No-dig, No-weed Gardening worth the effort?
by Megan Moss
St. Mark’s Lutheran Church Column - April
It’s planting season. This year I got a book from the library called “No-Dig, No-Weed Gardening.” Sounded good to me, who likes to dig and weed anyway? As I read I began to see some problems. First of all, it wasn’t a totally “no-dig” method. I am supposed to dig in soil amendments the first year, based on the soil analysis I had done in the fall. Yet I want to use the method this summer. I have already failed to follow the instructions and I am only at step one.
I read on. The author suggests using black plastic mulch over the garden to keep down weeds. Not a bad idea, except that I am way too frugal to buy plastic that I would be poking holes and cutting slits in and thus not be able to use the next year. I opt for the organic mulch method. I have bales of straw left from last years garden, and a couple bags of leaves that should work.
I am ready to role, or so I think. The next aspect of “no dig” gardening requires me to plant my starts in Styrofoam cups of the 10 or 12 oz. size. In order to maximize root growth the authors state that the cups have to have three holes poked in the bottom and 6 slits cut up the sides. This has to be done with two half-length hacksaw blade placed next to each other in a home-made handle, otherwise the slits won't be wide enough for proper air circulation. Additionally, I am supposed to make my own planting mix, using their soil-less recipe.
Sounds like a lot of work. Does this guy expect me to go out and buy all this stuff? I have 50-60 of those little plastic cellpacks. Lots of them are still full of dirt from last year, ready to plant. Then I think about how long I spent turning my garden and planting all my odd sized containers last year, and decide to give it a shot.

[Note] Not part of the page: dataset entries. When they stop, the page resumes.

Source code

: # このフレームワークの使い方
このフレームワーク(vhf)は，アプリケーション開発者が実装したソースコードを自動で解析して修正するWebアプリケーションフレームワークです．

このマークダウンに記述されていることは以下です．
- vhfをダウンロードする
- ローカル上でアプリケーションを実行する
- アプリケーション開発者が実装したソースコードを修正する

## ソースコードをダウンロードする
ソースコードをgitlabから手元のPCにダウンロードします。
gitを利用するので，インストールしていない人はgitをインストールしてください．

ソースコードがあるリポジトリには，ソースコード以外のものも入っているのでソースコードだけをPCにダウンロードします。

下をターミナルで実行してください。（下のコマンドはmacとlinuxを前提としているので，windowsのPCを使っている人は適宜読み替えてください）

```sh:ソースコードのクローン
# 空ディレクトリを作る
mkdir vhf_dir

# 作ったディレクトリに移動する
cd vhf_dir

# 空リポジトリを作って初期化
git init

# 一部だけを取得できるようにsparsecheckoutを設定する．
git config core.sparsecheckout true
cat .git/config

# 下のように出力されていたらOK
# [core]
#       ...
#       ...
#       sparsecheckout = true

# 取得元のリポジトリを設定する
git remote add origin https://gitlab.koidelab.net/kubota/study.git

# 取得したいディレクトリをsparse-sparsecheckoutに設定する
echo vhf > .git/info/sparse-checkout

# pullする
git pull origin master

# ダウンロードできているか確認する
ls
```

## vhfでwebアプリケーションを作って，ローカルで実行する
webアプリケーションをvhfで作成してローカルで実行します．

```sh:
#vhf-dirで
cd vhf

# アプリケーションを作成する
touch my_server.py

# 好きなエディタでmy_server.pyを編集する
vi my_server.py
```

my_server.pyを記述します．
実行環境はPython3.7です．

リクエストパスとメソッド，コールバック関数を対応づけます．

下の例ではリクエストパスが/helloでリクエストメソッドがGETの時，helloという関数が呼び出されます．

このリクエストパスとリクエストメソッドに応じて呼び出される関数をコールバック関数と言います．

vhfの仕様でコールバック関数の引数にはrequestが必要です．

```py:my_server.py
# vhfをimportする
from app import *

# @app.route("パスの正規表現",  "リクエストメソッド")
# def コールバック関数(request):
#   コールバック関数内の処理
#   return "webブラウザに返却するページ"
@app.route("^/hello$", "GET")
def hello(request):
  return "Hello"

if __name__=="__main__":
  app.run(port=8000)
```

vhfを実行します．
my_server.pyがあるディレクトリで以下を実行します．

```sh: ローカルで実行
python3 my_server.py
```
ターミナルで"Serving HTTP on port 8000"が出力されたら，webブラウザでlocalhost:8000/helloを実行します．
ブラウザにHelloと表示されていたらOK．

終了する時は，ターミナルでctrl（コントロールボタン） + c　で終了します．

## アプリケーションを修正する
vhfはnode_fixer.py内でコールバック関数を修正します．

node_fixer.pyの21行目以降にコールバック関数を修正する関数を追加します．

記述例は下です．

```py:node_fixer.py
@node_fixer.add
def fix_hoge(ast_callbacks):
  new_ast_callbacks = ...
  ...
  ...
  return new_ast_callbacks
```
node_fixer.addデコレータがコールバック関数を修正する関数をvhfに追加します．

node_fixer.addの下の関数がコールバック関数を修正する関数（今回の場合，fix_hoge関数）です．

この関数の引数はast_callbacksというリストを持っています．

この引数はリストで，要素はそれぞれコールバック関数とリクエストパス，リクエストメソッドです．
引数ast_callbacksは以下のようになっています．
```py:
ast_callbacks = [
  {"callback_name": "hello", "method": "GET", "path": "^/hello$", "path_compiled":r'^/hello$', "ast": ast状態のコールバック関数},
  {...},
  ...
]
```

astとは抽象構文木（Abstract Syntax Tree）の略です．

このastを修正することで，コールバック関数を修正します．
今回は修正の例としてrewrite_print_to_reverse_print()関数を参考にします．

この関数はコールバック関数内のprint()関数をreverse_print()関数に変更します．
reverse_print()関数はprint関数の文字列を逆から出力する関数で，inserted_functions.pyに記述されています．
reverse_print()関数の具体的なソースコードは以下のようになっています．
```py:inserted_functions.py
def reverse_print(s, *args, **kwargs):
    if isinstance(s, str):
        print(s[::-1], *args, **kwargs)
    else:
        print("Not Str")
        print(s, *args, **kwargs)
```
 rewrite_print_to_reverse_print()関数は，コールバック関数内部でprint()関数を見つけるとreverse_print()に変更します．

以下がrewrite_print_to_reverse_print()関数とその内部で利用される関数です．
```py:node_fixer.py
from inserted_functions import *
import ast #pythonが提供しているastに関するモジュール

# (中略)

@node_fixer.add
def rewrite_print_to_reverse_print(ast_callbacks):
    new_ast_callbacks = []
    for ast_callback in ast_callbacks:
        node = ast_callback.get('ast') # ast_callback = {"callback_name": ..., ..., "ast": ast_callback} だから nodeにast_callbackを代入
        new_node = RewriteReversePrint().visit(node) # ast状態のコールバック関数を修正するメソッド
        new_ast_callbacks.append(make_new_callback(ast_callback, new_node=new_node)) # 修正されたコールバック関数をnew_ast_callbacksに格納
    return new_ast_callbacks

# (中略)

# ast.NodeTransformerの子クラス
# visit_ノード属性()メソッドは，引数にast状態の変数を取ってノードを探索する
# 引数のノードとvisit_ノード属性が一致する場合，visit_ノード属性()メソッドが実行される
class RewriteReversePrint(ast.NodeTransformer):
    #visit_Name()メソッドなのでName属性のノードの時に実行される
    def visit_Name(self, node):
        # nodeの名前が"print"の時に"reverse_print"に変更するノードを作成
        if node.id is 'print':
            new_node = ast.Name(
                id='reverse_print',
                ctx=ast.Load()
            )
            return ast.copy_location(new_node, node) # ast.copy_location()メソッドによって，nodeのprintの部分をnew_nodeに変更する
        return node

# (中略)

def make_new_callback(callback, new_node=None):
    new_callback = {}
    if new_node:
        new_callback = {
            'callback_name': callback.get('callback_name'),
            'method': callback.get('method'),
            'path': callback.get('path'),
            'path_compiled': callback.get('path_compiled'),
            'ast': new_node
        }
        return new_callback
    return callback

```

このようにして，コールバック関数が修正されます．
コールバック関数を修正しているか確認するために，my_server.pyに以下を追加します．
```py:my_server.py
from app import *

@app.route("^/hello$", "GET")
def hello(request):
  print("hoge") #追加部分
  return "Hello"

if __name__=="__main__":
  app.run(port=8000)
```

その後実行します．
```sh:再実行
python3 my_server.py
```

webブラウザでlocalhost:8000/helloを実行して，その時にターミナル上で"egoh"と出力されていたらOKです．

At Walmart I throw a pack of styrofoam cups into my basket. The kids enjoy stabbing a pencil into the bottom of the cups to make the holes. Lacking the requisite hacksaw blade, and not wanting to head to Home Depot just for that, I try my electric knife – it has a double width blade – why not? Wow! The knife cut through Styrofoam much faster than it cut through meat. I try using the knife unplugged. After 3 cups, my arm feels like it is about to fall off. Finally, I take the blades out of the knife, hold them together in my hand, and try again. Not great, but functional. I transplant my tomatoes and eggplants, which are getting leggy into my new cups, adding cut up pieces of screen from an old door per instructions to help hold the root ball together.
A couple weeks later I am in Fort Wayne and have some time to kill. I stop by the store to buy the other necessary items – sphagnum moss, perlite, vermiculite, fish and seaweed emulsions, and a long handled bulb planter, which, according to the authors, makes just the right size holes for the cups.
As luck would have it I find the long handled bulb planter right away, and it is only $7. I am psyched. I find two torn open bags of peat moss, which I willingly buy once the clerk says she can discount them for me, but nothing else from my list.
Maybe Miracle Grow will work as well as the fish and seaweed emulsion, and I already have some of that. I mix up the dirt from last years cups, which I sterilized in the oven per the book's directions, with the peat moss and some potting soil, and stirred in Styrofoam peanuts, an alternate for the squares of screening, the authors guarantee will hold the root ball together when it comes time to transplant. I am a little worried because my peanuts are pink, and more like foam. Oh well, they look pretty.
Then I run out of Styrofoam cups, and realize, when I go to buy more, that the 32 plants sucking up Miracle Grow enriched water from the bottom of their plastic trays are in 8 oz. cups. Will they still work with the bulb planter? Is all my work in vain?
I buy 12 oz. cups for my broccoli and peppers, and poke and slice once more. Half a method is better than no method at all, right?
Then I start thinking about what I am going to write for my column, and wonder how I can relate gardening to the bible or religion or something. I realize that although I have good intentions, it’s often difficult to follow instructions, especially when trying something for the first time.
In the bible, God gives us many different instructions. Sometimes I worry that I have failed if I don’t follow all of them. Yet perhaps life is a little like gardening, in that you have to try different methods, and sometimes you don’t get it right the first time, but you keep trying because in the end, it's the trying that counts. So what if I have to do a little digging along the way?